Integrates Storm and Cassandra by providing a generic and configurable backtype.storm.Bolt
implementation that writes Storm Tuple
objects to a Cassandra Column Family.
How the Storm Tuple
data is written to Cassandra is dynamically configurable -- you
provide classes that "determine" a column family, row key, and column name/values, and the
bolt will write the data to a Cassandra cluster.
Primary development of storm-cassandra will take place at: https://github.com/ptgoetz/storm-cassandra
Point/stable (non-SNAPSHOT) release souce code will be pushed to: https://github.com/nathanmarz/storm-contrib
Maven artifacts for releases will be available on maven central.
$ mvn install
Basic Usage
CassandraBolt
expects that a Cassandra hostname, port, and keyspace be set in the Storm topology configuration:
Config config = new Config();
config.put(CassandraBolt.CASSANDRA_HOST, "localhost:9160");
config.put(CassandraBolt.CASSANDRA_KEYSPACE, "testKeyspace");
The CassandraBolt
class provides a convenience constructor that takes a column family name, and row key field value as arguments:
IRichBolt cassandraBolt = new CassandraBolt("columnFamily", "rowKey");
The above constructor will create a CassandraBolt
that writes to the "columnFamily
" column family, and will look for/use a field
named "rowKey
" in the backtype.storm.tuple.Tuple
objects it receives as the Cassandra row key.

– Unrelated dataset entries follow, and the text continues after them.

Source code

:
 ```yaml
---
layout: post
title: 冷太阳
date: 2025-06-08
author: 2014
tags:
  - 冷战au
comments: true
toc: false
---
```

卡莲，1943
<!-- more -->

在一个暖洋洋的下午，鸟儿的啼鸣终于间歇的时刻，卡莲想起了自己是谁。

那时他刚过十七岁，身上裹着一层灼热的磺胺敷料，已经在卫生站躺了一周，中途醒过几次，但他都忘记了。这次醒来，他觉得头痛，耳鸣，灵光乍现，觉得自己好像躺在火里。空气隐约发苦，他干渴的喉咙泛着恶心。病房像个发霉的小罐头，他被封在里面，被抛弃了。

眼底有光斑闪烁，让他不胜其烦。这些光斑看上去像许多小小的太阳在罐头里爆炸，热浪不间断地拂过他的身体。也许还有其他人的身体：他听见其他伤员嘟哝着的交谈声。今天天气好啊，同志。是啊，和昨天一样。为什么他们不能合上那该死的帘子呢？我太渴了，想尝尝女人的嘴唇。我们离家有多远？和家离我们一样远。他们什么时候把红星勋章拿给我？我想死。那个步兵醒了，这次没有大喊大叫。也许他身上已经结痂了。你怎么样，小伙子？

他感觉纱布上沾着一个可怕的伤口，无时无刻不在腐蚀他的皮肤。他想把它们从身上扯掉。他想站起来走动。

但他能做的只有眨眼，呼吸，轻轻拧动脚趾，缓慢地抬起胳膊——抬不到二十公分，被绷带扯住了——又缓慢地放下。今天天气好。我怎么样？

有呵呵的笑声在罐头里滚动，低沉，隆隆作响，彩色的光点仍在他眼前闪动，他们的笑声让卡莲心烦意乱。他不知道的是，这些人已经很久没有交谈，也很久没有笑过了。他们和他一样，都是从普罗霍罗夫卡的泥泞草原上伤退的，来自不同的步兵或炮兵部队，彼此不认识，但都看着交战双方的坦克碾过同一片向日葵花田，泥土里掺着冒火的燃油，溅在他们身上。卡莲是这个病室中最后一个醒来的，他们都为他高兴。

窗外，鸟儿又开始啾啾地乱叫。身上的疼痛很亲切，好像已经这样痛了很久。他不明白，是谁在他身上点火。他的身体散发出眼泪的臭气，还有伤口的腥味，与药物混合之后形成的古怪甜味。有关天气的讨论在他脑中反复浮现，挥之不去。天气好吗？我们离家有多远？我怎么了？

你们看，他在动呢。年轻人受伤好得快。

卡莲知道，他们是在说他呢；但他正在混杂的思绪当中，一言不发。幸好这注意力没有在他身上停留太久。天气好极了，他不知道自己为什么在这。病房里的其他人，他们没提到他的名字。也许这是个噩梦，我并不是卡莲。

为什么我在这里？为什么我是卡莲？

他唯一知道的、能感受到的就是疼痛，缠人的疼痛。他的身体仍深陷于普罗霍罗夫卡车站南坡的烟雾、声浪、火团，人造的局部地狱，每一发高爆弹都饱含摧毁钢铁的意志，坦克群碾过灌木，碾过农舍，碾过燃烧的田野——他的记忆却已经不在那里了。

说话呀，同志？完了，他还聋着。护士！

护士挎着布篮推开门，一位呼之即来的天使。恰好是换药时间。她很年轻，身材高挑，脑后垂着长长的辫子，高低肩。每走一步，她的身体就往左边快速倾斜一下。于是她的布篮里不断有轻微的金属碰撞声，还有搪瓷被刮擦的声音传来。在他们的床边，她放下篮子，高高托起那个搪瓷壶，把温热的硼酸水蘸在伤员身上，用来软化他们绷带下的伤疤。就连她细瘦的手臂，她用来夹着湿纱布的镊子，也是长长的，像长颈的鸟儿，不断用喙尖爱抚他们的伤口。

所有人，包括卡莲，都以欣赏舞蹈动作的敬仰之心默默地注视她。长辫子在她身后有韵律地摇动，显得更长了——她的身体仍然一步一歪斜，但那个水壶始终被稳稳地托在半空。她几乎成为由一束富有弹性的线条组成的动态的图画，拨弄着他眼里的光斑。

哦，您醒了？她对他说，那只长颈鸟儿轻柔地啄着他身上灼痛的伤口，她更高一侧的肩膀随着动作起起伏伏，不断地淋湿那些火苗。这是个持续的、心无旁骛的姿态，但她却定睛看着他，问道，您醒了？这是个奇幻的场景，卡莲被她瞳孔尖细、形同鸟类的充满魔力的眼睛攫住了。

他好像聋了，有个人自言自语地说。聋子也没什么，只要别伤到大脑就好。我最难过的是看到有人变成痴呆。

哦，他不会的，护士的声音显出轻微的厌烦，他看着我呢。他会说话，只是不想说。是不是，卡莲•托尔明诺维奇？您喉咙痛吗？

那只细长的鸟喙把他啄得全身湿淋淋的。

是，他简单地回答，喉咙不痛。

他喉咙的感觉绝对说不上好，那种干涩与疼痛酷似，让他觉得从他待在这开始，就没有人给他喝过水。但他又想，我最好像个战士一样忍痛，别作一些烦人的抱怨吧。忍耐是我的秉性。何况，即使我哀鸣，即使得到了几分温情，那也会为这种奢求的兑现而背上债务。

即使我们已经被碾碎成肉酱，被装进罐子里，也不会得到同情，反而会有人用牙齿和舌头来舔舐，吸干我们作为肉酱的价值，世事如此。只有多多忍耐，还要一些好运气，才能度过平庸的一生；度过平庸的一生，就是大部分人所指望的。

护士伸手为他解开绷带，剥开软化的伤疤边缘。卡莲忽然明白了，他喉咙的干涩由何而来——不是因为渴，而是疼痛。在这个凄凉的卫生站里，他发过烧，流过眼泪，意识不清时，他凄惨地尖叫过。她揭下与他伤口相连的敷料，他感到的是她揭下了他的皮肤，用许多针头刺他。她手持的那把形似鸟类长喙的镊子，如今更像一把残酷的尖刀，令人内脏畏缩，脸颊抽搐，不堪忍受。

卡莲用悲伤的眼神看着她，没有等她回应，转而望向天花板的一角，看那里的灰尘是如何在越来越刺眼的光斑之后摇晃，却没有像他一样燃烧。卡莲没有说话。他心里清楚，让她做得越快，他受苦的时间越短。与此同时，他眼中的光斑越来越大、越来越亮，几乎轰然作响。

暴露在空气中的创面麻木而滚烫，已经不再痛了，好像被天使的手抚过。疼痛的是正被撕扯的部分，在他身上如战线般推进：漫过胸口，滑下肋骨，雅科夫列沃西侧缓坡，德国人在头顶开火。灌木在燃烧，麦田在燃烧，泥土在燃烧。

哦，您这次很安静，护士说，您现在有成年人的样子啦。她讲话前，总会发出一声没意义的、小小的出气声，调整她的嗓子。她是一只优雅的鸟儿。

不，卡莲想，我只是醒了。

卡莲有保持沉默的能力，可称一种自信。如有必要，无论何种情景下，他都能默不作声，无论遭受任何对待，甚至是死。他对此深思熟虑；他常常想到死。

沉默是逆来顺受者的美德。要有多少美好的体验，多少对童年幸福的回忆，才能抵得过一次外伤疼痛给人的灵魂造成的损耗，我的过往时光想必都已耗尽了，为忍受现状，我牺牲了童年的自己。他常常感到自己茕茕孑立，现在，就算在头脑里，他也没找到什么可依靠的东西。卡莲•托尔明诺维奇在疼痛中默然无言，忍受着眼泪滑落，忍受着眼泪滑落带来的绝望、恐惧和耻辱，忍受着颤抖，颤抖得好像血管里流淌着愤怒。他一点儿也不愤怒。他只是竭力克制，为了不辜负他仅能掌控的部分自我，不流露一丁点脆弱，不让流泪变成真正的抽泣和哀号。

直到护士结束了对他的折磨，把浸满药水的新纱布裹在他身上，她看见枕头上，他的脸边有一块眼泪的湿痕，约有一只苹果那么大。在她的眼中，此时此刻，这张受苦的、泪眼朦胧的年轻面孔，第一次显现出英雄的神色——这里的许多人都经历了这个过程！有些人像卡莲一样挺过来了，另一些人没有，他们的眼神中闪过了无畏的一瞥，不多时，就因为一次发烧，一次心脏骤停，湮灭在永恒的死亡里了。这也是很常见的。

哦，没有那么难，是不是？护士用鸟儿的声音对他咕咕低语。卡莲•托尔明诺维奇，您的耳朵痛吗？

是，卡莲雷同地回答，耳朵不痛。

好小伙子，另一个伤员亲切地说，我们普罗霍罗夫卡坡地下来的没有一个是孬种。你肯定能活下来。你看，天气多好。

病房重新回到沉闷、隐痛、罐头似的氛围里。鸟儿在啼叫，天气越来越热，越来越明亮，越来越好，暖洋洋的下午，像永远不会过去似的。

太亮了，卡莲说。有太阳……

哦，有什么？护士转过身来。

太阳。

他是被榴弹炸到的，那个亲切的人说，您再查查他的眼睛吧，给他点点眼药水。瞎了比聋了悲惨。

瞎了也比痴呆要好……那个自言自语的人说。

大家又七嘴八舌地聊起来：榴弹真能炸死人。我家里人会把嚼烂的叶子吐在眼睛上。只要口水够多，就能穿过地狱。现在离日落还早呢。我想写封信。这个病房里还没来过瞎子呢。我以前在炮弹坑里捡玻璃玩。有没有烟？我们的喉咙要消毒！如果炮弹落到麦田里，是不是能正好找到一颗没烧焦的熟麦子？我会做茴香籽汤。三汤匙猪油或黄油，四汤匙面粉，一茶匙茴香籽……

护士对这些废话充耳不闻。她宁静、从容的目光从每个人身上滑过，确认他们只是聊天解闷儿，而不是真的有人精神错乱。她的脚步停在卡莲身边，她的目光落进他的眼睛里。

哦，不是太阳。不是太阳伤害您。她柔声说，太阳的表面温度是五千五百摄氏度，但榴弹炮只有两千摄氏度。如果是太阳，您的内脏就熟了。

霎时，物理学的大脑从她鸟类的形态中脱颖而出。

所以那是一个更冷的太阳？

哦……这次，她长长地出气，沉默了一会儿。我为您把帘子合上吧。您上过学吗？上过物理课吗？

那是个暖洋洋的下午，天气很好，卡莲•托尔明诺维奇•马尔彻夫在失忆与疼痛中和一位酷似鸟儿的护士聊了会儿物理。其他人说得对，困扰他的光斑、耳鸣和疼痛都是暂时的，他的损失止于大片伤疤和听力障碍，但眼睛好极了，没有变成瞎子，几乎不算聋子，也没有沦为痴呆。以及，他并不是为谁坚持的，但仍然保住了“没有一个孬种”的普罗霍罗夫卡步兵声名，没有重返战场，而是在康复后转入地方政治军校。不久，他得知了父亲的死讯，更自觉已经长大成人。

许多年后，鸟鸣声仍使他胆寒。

For each field in the backtype.storm.Tuple
received, the CassandraBolt
will write a column name/value pair.
For example, given the constructor listed above, a tuple value of:
{rowKey: 12345, field1: "foo", field2: "bar}
Would yield the following Cassandra row (as seen from cassandra-cli
):
RowKey: 12345
=> (column=field1, value=foo, timestamp=1321938505071001)
=> (column=field2, value=bar, timestamp=1321938505072000)
The "examples" directory contains two examples:
-
CassandraReachTopology
-
PersistentWordCount
The CassandraReachTopology
example is a Storm Distributed RPC example
that is essentially a clone of Nathan Marz' ReachTopology
,
that instead of using in-memory data stores is backed by a Cassandra database and uses generic
storm-cassandra bolts to query the database.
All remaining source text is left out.